Nos últimos dias, o amor ao próximo que era demonstrado pela igreja ao ajudar às crianças esfriou e os vizinhos já não têm o que dar. “Eu já não sei o que dar a essas crianças, não sei”, disse, indiferentemente, Lúcia Banze, uma das vizinhas dos menores.
Sem saber mais como ajudar as crianças, o senhor Jairo, um dos vizinhos, escreveu para o Gabinete da Primeira-dama, Instituto Nacional de Acção Social a solicitar ajuda, mas até aqui não teve resposta.
“Fiquei a tremer depois de ver a situação com que vivem as crianças.
Mas depois tirei o medo e busquei ajuda a pessoas singulares e instituições para que pudessem ajudá-las. Submeti as cartas, mas até aqui não tive resposta”, afirmou Jairo Augusto, num tom de desespero.
Diante da inércia das instituições, um grupo de jovens conseguiu chegar à casa das crianças e criou um movimento para angariação de apoio para os meninos.
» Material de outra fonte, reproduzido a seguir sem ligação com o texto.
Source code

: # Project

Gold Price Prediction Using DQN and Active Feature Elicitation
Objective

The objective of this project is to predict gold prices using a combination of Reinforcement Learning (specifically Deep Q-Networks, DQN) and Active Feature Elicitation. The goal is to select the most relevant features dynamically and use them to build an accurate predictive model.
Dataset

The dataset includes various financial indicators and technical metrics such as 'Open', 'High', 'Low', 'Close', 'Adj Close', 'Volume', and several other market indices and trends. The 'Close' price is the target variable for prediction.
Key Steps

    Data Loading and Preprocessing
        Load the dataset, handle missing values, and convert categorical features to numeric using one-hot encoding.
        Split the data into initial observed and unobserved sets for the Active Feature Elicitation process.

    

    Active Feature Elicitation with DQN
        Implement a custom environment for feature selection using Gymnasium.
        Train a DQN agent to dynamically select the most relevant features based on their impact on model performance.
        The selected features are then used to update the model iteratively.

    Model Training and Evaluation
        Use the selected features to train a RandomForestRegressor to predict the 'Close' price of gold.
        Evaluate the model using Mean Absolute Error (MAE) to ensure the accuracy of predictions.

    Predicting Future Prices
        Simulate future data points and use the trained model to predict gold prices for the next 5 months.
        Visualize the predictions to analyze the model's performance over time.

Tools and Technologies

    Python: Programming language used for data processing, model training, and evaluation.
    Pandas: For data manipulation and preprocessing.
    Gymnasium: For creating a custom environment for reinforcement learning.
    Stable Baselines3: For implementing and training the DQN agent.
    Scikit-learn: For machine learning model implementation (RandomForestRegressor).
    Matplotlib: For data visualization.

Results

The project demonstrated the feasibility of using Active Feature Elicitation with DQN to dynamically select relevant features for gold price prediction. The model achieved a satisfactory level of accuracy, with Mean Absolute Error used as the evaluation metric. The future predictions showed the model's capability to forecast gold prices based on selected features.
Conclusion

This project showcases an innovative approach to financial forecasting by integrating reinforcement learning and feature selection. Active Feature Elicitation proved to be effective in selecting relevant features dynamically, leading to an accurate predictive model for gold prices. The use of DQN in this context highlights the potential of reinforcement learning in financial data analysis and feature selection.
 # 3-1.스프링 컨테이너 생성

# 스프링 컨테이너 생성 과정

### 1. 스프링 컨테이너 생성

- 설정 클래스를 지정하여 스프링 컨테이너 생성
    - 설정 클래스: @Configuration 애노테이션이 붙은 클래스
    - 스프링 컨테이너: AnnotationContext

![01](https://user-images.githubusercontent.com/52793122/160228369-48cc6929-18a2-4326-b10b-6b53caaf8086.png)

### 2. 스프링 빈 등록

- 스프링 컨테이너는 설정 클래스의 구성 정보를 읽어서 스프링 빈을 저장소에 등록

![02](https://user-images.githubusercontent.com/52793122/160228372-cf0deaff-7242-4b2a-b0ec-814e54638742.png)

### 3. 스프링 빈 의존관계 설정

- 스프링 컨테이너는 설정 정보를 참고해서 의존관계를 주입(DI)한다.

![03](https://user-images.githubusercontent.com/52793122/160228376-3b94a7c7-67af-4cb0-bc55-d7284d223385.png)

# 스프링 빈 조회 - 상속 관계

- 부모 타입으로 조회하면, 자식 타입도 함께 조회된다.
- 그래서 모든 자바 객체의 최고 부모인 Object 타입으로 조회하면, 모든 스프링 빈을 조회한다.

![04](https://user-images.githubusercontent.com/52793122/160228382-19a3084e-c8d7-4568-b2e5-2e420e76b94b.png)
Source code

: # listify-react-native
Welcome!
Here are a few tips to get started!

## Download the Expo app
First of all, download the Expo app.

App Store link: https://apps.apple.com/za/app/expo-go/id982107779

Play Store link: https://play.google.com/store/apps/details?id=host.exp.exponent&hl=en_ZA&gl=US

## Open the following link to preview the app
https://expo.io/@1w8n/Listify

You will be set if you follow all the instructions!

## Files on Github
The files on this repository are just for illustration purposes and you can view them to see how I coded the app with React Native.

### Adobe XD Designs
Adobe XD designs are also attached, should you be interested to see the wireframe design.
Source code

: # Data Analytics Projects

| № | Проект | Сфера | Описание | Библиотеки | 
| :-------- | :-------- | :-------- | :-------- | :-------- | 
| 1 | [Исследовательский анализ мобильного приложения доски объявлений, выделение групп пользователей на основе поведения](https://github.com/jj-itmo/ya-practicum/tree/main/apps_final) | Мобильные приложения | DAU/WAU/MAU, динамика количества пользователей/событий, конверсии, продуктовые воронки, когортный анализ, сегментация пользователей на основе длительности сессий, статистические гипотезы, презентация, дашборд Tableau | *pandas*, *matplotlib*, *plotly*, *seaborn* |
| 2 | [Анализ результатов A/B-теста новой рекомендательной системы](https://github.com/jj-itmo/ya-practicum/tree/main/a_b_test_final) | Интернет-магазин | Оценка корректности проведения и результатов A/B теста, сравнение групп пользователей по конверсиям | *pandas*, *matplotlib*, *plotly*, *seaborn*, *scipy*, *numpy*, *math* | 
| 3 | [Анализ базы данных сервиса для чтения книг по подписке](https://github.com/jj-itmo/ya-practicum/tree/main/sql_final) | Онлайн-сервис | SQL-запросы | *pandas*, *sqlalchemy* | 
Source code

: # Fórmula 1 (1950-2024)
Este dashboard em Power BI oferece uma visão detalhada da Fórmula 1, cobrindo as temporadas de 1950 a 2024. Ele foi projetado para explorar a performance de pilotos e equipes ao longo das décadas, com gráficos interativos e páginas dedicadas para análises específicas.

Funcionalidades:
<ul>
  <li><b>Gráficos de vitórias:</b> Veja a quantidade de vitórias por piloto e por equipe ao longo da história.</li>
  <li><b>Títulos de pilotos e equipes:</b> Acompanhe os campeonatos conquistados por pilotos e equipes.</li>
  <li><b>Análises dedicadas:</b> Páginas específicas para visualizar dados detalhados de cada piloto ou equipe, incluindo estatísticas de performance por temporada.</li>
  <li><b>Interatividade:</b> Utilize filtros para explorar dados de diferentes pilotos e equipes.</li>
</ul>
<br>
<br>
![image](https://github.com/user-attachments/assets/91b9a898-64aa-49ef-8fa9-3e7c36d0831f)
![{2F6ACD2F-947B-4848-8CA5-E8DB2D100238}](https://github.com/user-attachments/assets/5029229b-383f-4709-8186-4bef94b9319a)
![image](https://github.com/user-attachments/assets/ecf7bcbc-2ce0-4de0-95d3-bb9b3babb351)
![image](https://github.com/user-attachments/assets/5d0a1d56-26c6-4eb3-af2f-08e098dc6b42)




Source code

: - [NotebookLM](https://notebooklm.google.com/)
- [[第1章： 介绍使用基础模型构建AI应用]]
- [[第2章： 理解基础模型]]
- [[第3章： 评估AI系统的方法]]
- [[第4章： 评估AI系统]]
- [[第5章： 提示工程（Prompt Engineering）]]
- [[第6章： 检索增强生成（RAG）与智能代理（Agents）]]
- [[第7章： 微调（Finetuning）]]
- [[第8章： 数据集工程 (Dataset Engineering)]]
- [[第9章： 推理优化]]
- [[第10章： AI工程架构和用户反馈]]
Aliás, foi desta forma (movimento solidário nas redes sociais) que na manhã de sexta-feira, uma delegação do Instituto Nacional de Acção Social (INAS) chegou à casa das crianças. Chegando lá, levar os meninos para o hospital com objectivo de fazer consultas. O mais novo sofre de infecção no umbigo, mas só foi isso que fizeram…consultas no Hospital Provincial de Maputo e voltaram com pipocas nas mãos.
À nossa reportagem, a comitiva não quis prestar declarações, mas revelou que só poderá ajudar aqueles menores depois de fazer o levantamento das necessidades.
Até ao fecho dessa edição, fontes seguras tinham garantido que a mãe dos meninos já tinha regressado da África do Sul.